Your transcription must include every record word for word and no pictures.
——————————
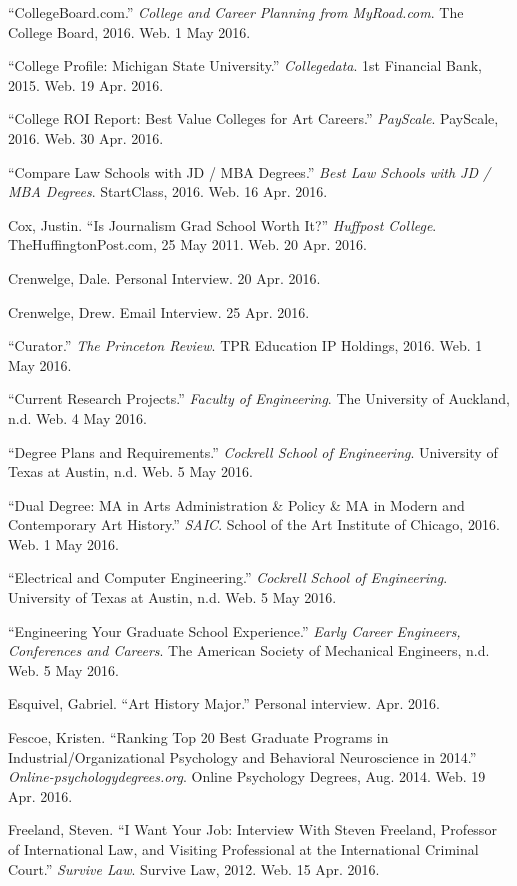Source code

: \begin{workscited}
\begin{flushleft}
\bibent
“CollegeBoard.com.” \textit{College and Career Planning from MyRoad.com}. The College Board, 2016. Web. 1 May 2016.

\bibent
“College Profile: Michigan State University.” \textit{Collegedata}. 1st Financial Bank, 2015. Web. 19 Apr. 2016. 

\bibent
“College ROI Report: Best Value Colleges for Art Careers.” \textit{PayScale}. PayScale, 2016. Web. 30 Apr. 2016.

\bibent
“Compare Law Schools with JD / MBA Degrees.” \textit{Best Law Schools with JD / MBA Degrees}. StartClass, 2016. Web. 16 Apr. 2016.

\bibent
Cox, Justin. “Is Journalism Grad School Worth It?” \textit{Huffpost College}. TheHuffingtonPost.com, 25 May 2011. Web. 20 Apr. 2016.

\bibent
Crenwelge, Dale. Personal Interview. 20 Apr. 2016.

\bibent
Crenwelge, Drew. Email Interview. 25 Apr. 2016.

\bibent
“Curator.” \textit{The Princeton Review}. TPR Education IP Holdings, 2016. Web. 1 May 2016.

\bibent
“Current Research Projects.” \textit{Faculty of Engineering}. The University of Auckland, n.d. Web. 4 May 2016.

\bibent
“Degree Plans and Requirements.” \textit{Cockrell School of Engineering}. University of Texas at Austin, n.d. Web. 5 May 2016.

\bibent
“Dual Degree: MA in Arts Administration \& Policy \& MA in Modern and Contemporary Art History.” \textit{SAIC}. School of the Art Institute of Chicago, 2016. Web. 1 May 2016.

\bibent
“Electrical and Computer Engineering.” \textit{Cockrell School of Engineering}. University of Texas at Austin, n.d. Web. 5 May 2016.

\bibent
“Engineering Your Graduate School Experience.” \textit{Early Career Engineers, Conferences and Careers}. The American Society of Mechanical Engineers, n.d. Web. 5 May 2016.

\bibent
Esquivel, Gabriel. “Art History Major.” Personal interview. Apr. 2016.

\bibent
Fescoe, Kristen. “Ranking Top 20 Best Graduate Programs in Industrial/Organizational Psychology and Behavioral Neuroscience in 2014.” \textit{Online-psychologydegrees.org}. Online Psychology Degrees, Aug. 2014. Web. 19 Apr. 2016.

\bibent
Freeland, Steven. “I Want Your Job: Interview With Steven Freeland, Professor of International Law, and Visiting Professional at the International Criminal Court.” \textit{Survive Law}. Survive Law, 2012. Web. 15 Apr. 2016. 


\end{flushleft}
\end{workscited}
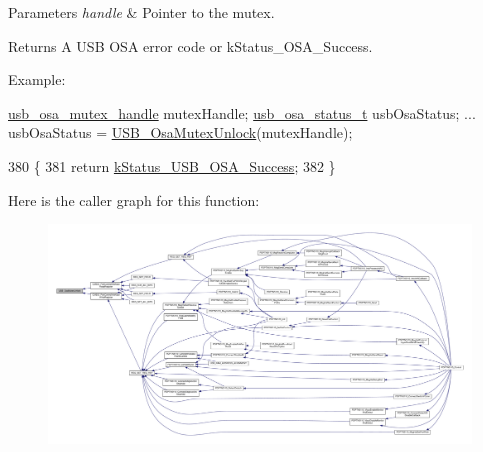 \begin{DoxyParams}{Parameters}
{\em handle} & Pointer to the mutex.\\
\hline
\end{DoxyParams}
\begin{DoxyReturn}{Returns}
A U\-S\-B O\-S\-A error code or k\-Status\-\_\-\-O\-S\-A\-\_\-\-Success.
\end{DoxyReturn}
Example\-: 
\begin{DoxyCode}
\hyperlink{group__usb__os__abstraction_gad259d0dfe125b11cccaf93163ef915fd}{usb\_osa\_mutex\_handle} mutexHandle;
\hyperlink{group__usb__os__abstraction_ga8de2fb7579de0a6621bbc1776519b0a9}{usb\_osa\_status\_t}     usbOsaStatus;
...
usbOsaStatus = \hyperlink{group__usb__os__abstraction_gaad3249273d566eae00e2cea81192315a}{USB\_OsaMutexUnlock}(mutexHandle);
\end{DoxyCode}
 
\begin{DoxyCode}
380 \{
381     \textcolor{keywordflow}{return} \hyperlink{group__usb__os__abstraction_gga453ebd2f93aafb8c938c3a23c815f9bdab90805fb75297fda1ca60dbb2283f933}{kStatus\_USB\_OSA\_Success};
382 \}
\end{DoxyCode}


Here is the caller graph for this function\-:
\nopagebreak
\begin{figure}[H]
\begin{center}
\leavevmode
\includegraphics[width=350pt]{group__usb__os__abstraction_gaad3249273d566eae00e2cea81192315a_icgraph}
\end{center}
\end{figure}


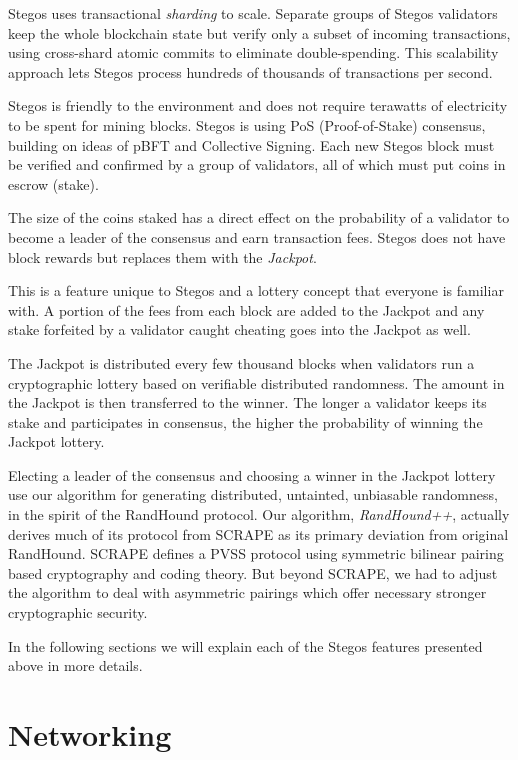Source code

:\documentclass[a4paper, 10pt, conference]{ieeeconf}
\begin{document}
Stegos uses transactional \textit{sharding} to scale. Separate gro\-ups of Stegos validators keep the whole blockchain state but verify only a subset of incoming transactions, using cross-shard atomic commits to eliminate double-spending. This scalability approach lets Stegos process hundreds of thousands of transactions per second.

Stegos is friendly to the environment and does not require terawatts of electricity to be spent for mining blocks. Stegos is using PoS (Proof-of-Stake) consensus, building on ideas of pBFT\cite{c9} and Collective Signing\cite{c10}\cite{c11}. Each new Stegos block must be verified and confirmed by a group of validators, all of which must put coins in escrow (stake).

The size of the coins staked has a direct effect on the probability of a validator to become a leader of the consensus and earn transaction fees. Stegos does not have block rewards but replaces them with the \textit{Jackpot}.

This is a feature unique to Stegos and a lottery concept that everyone is familiar with. A portion of the fees from each block are added to the Jackpot and any stake forfeited by a validator caught cheating goes into the Jackpot as well.

The Jackpot is distributed every few thousand blocks when validators run a cryptographic lottery based on verifiable distributed randomness. The amount in the Jackpot is then transferred to the winner. The longer a validator keeps its stake and participates in consensus, the higher the probability of winning the Jackpot lottery.

Electing a leader of the consensus and choosing a winner in the Jackpot lottery use our algorithm for generating distributed, untainted, unbiasable randomness, in the spirit of the RandHound protocol\cite{c12}. Our algorithm, \textit{RandHound++}, actually derives much of its protocol from SCRAPE\cite{c13} as its primary deviation from original RandHound. SCRAPE defines a PVSS\cite{c14} protocol using symmetric bilinear pairing based cryptography and coding theory. But beyond SCRAPE, we had to adjust the algorithm to deal with asymmetric pairings which offer necessary stronger cryptographic security.

In the following sections we will explain each of the Stegos features presented above in more details.

\section{Networking}\label{networking}
\end{document}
——————————
## Exercise result
Source code

: \begin{workscited}
\begin{flushleft}
\bibent
“CollegeBoard.com.” \textit{College and Career Planning from MyRoad.com}. The College Board, 2016. Web. 1 May 2016.

\bibent
“College Profile: Michigan State University.” \textit{Collegedata}. 1st Financial Bank, 2015. Web. 19 Apr. 2016. 

\bibent
“College ROI Report: Best Value Colleges for Art Careers.” \textit{PayScale}. PayScale, 2016. Web. 30 Apr. 2016.

\bibent
“Compare Law Schools with JD / MBA Degrees.” \textit{Best Law Schools with JD / MBA Degrees}. StartClass, 2016. Web. 16 Apr. 2016.

\bibent
Cox, Justin. “Is Journalism Grad School Worth It?” \textit{Huffpost College}. TheHuffingtonPost.com, 25 May 2011. Web. 20 Apr. 2016.

\bibent
Crenwelge, Dale. Personal Interview. 20 Apr. 2016.

\bibent
Crenwelge, Drew. Email Interview. 25 Apr. 2016.

\bibent
“Curator.” \textit{The Princeton Review}. TPR Education IP Holdings, 2016. Web. 1 May 2016.

\bibent
“Current Research Projects.” \textit{Faculty of Engineering}. The University of Auckland, n.d. Web. 4 May 2016.

\bibent
“Degree Plans and Requirements.” \textit{Cockrell School of Engineering}. University of Texas at Austin, n.d. Web. 5 May 2016.

\bibent
“Dual Degree: MA in Arts Administration \& Policy \& MA in Modern and Contemporary Art History.” \textit{SAIC}. School of the Art Institute of Chicago, 2016. Web. 1 May 2016.

\bibent
“Electrical and Computer Engineering.” \textit{Cockrell School of Engineering}. University of Texas at Austin, n.d. Web. 5 May 2016.

\bibent
“Engineering Your Graduate School Experience.” \textit{Early Career Engineers, Conferences and Careers}. The American Society of Mechanical Engineers, n.d. Web. 5 May 2016.

\bibent
Esquivel, Gabriel. “Art History Major.” Personal interview. Apr. 2016.

\bibent
Fescoe, Kristen. “Ranking Top 20 Best Graduate Programs in Industrial/Organizational Psychology and Behavioral Neuroscience in 2014.” \textit{Online-psychologydegrees.org}. Online Psychology Degrees, Aug. 2014. Web. 19 Apr. 2016.

\bibent
Freeland, Steven. “I Want Your Job: Interview With Steven Freeland, Professor of International Law, and Visiting Professional at the International Criminal Court.” \textit{Survive Law}. Survive Law, 2012. Web. 15 Apr. 2016. 


\end{flushleft}
\end{workscited}
 \begin{DoxyParams}{Parameters}
{\em handle} & Pointer to the mutex.\\
\hline
\end{DoxyParams}
\begin{DoxyReturn}{Returns}
A U\-S\-B O\-S\-A error code or k\-Status\-\_\-\-O\-S\-A\-\_\-\-Success.
\end{DoxyReturn}
Example\-: 
\begin{DoxyCode}
\hyperlink{group__usb__os__abstraction_gad259d0dfe125b11cccaf93163ef915fd}{usb\_osa\_mutex\_handle} mutexHandle;
\hyperlink{group__usb__os__abstraction_ga8de2fb7579de0a6621bbc1776519b0a9}{usb\_osa\_status\_t}     usbOsaStatus;
...
usbOsaStatus = \hyperlink{group__usb__os__abstraction_gaad3249273d566eae00e2cea81192315a}{USB\_OsaMutexUnlock}(mutexHandle);
\end{DoxyCode}
 
\begin{DoxyCode}
380 \{
381     \textcolor{keywordflow}{return} \hyperlink{group__usb__os__abstraction_gga453ebd2f93aafb8c938c3a23c815f9bdab90805fb75297fda1ca60dbb2283f933}{kStatus\_USB\_OSA\_Success};
382 \}
\end{DoxyCode}


Here is the caller graph for this function\-:
\nopagebreak
\begin{figure}[H]
\begin{center}
\leavevmode
\includegraphics[width=350pt]{group__usb__os__abstraction_gaad3249273d566eae00e2cea81192315a_icgraph}
\end{center}
\end{figure}


Source code

:\documentclass[a4paper, 10pt, conference]{ieeeconf}
\begin{document}
Stegos uses transactional \textit{sharding} to scale. Separate gro\-ups of Stegos validators keep the whole blockchain state but verify only a subset of incoming transactions, using cross-shard atomic commits to eliminate double-spending. This scalability approach lets Stegos process hundreds of thousands of transactions per second.

Stegos is friendly to the environment and does not require terawatts of electricity to be spent for mining blocks. Stegos is using PoS (Proof-of-Stake) consensus, building on ideas of pBFT\cite{c9} and Collective Signing\cite{c10}\cite{c11}. Each new Stegos block must be verified and confirmed by a group of validators, all of which must put coins in escrow (stake).

The size of the coins staked has a direct effect on the probability of a validator to become a leader of the consensus and earn transaction fees. Stegos does not have block rewards but replaces them with the \textit{Jackpot}.

This is a feature unique to Stegos and a lottery concept that everyone is familiar with. A portion of the fees from each block are added to the Jackpot and any stake forfeited by a validator caught cheating goes into the Jackpot as well.

The Jackpot is distributed every few thousand blocks when validators run a cryptographic lottery based on verifiable distributed randomness. The amount in the Jackpot is then transferred to the winner. The longer a validator keeps its stake and participates in consensus, the higher the probability of winning the Jackpot lottery.

Electing a leader of the consensus and choosing a winner in the Jackpot lottery use our algorithm for generating distributed, untainted, unbiasable randomness, in the spirit of the RandHound protocol\cite{c12}. Our algorithm, \textit{RandHound++}, actually derives much of its protocol from SCRAPE\cite{c13} as its primary deviation from original RandHound. SCRAPE defines a PVSS\cite{c14} protocol using symmetric bilinear pairing based cryptography and coding theory. But beyond SCRAPE, we had to adjust the algorithm to deal with asymmetric pairings which offer necessary stronger cryptographic security.

In the following sections we will explain each of the Stegos features presented above in more details.

\section{Networking}\label{networking}
\end{document}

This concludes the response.